「生存確認」 (21.10.12)
夏が来る前、我が家に1匹のクワガタ君がやってきた。ある日、主人が飼育セットごともらってきたと大事そうに抱えて帰ってきたのだ。小さなクワガタ君で透明な飼育ケースの中で所在がない感じでウロウロしていた。
おが屑に木の枝、えさのゼリーで飼育ケースをクワガタ君の生活スペースに大改造。以前にも飼っていたことがあるので、そのあたりはお手のもの。あっという間に素敵なおうちの完成である。
しかし、クワガタ君は、木の枝とおが屑の間のスペースが大好きなのか、ずっと潜ったまま、最初にお目にかかってからは見かけることがなくなった。生きているのか息絶えているのかさえ分からない状態となったので、苦肉の策。えさのゼリーの上にマッチ棒を横に置いてみた。食事タイムは、夜中と留守中なのでマッチ棒が落ちてえさが減っていれば何とか生きていることが確認できる。
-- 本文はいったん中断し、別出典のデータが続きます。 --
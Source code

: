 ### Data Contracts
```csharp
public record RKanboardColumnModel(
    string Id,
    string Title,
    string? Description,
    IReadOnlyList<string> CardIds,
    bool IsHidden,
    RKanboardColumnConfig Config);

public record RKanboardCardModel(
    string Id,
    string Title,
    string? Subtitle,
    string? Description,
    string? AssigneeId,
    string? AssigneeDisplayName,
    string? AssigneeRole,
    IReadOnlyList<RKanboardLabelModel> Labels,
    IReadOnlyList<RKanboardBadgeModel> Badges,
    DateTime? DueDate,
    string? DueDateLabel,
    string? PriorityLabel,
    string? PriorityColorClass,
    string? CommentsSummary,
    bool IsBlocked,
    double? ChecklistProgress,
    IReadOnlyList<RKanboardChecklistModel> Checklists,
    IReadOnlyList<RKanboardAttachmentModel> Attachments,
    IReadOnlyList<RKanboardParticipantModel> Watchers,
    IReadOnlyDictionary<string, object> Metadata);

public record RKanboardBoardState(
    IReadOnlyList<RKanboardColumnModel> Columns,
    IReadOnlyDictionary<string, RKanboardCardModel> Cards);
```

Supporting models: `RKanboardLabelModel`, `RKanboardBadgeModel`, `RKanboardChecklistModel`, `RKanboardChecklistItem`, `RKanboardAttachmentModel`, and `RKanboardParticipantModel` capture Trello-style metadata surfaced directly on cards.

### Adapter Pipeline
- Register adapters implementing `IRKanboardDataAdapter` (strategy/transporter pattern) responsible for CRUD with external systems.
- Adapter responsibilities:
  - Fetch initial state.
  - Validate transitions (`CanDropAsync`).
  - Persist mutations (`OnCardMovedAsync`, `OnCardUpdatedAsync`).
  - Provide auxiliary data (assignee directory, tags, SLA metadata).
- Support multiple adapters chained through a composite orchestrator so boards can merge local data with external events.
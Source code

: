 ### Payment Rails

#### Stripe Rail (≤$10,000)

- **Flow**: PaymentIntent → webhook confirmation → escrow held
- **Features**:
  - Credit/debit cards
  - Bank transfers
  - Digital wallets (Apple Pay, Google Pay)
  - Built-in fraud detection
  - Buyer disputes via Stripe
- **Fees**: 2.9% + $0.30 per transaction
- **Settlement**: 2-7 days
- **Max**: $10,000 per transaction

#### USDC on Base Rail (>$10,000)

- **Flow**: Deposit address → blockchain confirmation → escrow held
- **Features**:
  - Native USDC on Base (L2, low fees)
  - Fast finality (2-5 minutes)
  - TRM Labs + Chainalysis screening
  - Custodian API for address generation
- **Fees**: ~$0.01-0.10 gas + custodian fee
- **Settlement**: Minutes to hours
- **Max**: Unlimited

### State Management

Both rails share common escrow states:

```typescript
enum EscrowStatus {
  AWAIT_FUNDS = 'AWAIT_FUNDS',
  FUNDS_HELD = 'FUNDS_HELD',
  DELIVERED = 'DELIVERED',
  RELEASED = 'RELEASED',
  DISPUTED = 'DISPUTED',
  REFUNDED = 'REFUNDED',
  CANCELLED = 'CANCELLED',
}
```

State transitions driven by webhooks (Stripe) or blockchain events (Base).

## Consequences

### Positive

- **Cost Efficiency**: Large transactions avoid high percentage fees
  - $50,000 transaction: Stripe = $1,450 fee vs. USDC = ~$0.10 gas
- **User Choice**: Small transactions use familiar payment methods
ある日、食事に夢中だったのだろう、帰ってお家を覗くとゼリーに頭を突っ込んでいたが、気配に気づくとあたふたと一目散におが屑の中にもぐってしまった。なんと逃げ足の速いことか! とはいえ、久しぶりのご対面で元気な姿が見られたので良かったと思う。間接的生存確認ではなく、直接の生存確認である。